I believe that there is not much point in being selfless if it means that you will soon die. I think you can do good on a larger scale if you stay alive first and give of what you can spare. Taking care of one's group is important to your own survival, as there is safety in numbers. If you give of all that you have and die, you are doing less good for others than you could if you stayed alive and took care of your group. If your group became well off enough to be able to help others, than the group can enlarge, and you are getting closer to something resembling order.

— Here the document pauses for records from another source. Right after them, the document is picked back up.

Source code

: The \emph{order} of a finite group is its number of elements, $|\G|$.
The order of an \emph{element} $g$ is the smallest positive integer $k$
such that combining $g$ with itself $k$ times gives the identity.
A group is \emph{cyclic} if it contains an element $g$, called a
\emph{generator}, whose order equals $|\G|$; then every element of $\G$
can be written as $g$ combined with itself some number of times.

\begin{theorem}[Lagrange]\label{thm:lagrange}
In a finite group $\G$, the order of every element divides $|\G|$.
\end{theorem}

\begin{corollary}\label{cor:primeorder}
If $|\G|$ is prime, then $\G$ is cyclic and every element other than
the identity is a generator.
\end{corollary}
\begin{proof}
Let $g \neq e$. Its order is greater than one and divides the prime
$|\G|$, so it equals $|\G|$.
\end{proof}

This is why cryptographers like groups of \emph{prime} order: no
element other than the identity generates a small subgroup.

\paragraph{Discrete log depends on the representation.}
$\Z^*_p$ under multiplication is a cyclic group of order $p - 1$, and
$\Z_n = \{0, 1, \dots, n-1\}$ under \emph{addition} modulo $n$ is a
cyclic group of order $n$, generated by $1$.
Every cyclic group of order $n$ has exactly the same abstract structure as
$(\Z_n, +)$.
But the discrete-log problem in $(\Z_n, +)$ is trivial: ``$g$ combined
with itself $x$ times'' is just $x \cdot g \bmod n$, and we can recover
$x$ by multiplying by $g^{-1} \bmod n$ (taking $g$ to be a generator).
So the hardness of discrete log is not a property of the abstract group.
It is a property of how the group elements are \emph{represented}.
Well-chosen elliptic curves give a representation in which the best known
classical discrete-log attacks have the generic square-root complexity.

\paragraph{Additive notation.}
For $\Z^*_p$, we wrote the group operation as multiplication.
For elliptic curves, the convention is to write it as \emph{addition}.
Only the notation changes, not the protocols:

The only problem is that everytime you take food, you take away food that someone else could be eating. By hiding the food left in the store from the blind, the wife was allowing her group to eat while denying food for others. In order to assure the survival of herself and her group, this was necessary. She, presumably being the only person left who could see, was in a unique position to help people if she took care of herself and assured her own survival. In this way, her actions could be regarded as necessary for the greater good.

chad rohrbacher said...

The Katrina episode was also overblown to a degree and is quite different in many respects. We could, as a society, sit in the comfort of our living rooms watching in awed curiosity/horror while eating our delivered pizza while the people of NO were cut off, not allowed to leave (think of the sherrif in gretna who actually fired on crowds trying to cross a bridge out of new orleans), had no resources, and the government was not providing them. It took a week for food to get into the city. A week. Lastly, there were under 10 deaths in the superdome -- most from lack of medice(s), old age, etc. There was one suicide. No mrders. For a group of tens of thousands trapped in one place with no "government" and no help or assistance, I'd say that is remarkable. The media, again, hyped and misrepresented the violence -- therefore the question is why? to what effect? Seattle Times wrote extensively on this -- and there are a number of academic articles that debunk many of the myths after Katrina.

In the novel, everyone was hit with the "disease". I wonder, though, those who could watch on the news those "runruly citizens" who went to the banks and demanded their money, or the chaos that surely followed in the stores also thought that morals and ethics were out the door.